[Entries taken from a collection]
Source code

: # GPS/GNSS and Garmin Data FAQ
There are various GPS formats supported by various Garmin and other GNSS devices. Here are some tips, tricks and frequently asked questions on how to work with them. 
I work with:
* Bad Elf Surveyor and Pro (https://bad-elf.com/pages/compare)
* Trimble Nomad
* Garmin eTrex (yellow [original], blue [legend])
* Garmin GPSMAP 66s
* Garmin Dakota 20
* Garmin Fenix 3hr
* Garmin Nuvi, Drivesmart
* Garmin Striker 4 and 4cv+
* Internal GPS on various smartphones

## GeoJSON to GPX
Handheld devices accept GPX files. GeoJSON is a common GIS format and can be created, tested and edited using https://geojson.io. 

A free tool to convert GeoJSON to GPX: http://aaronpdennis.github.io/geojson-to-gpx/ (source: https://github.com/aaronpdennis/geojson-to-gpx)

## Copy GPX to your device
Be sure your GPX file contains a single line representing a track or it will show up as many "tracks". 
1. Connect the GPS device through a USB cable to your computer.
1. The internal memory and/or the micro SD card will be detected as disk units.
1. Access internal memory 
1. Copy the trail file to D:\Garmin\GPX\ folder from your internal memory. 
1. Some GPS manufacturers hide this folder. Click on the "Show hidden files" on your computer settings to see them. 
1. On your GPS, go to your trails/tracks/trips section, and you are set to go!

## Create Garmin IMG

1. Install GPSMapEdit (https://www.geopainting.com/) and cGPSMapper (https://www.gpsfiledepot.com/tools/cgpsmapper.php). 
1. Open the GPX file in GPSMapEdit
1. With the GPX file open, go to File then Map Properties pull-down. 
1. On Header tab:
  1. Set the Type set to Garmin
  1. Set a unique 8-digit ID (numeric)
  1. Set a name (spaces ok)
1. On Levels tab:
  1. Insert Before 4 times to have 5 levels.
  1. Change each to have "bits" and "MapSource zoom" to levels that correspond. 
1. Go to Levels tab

**Directions for this task:** An exact restatement of all the entries above is needed.

**Exercise response:**
Source code

: # GPS/GNSS and Garmin Data FAQ
There are various GPS formats supported by various Garmin and other GNSS devices. Here are some tips, tricks and frequently asked questions on how to work with them. 
I work with:
* Bad Elf Surveyor and Pro (https://bad-elf.com/pages/compare)
* Trimble Nomad
* Garmin eTrex (yellow [original], blue [legend])
* Garmin GPSMAP 66s
* Garmin Dakota 20
* Garmin Fenix 3hr
* Garmin Nuvi, Drivesmart
* Garmin Striker 4 and 4cv+
* Internal GPS on various smartphones

## GeoJSON to GPX
Handheld devices accept GPX files. GeoJSON is a common GIS format and can be created, tested and edited using https://geojson.io. 

A free tool to convert GeoJSON to GPX: http://aaronpdennis.github.io/geojson-to-gpx/ (source: https://github.com/aaronpdennis/geojson-to-gpx)

## Copy GPX to your device
Be sure your GPX file contains a single line representing a track or it will show up as many "tracks". 
1. Connect the GPS device through a USB cable to your computer.
1. The internal memory and/or the micro SD card will be detected as disk units.
1. Access internal memory 
1. Copy the trail file to D:\Garmin\GPX\ folder from your internal memory. 
1. Some GPS manufacturers hide this folder. Click on the "Show hidden files" on your computer settings to see them. 
1. On your GPS, go to your trails/tracks/trips section, and you are set to go!

## Create Garmin IMG

1. Install GPSMapEdit (https://www.geopainting.com/) and cGPSMapper (https://www.gpsfiledepot.com/tools/cgpsmapper.php). 
1. Open the GPX file in GPSMapEdit
1. With the GPX file open, go to File then Map Properties pull-down. 
1. On Header tab:
  1. Set the Type set to Garmin
  1. Set a unique 8-digit ID (numeric)
  1. Set a name (spaces ok)
1. On Levels tab:
  1. Insert Before 4 times to have 5 levels.
  1. Change each to have "bits" and "MapSource zoom" to levels that correspond. 
1. Go to Levels tab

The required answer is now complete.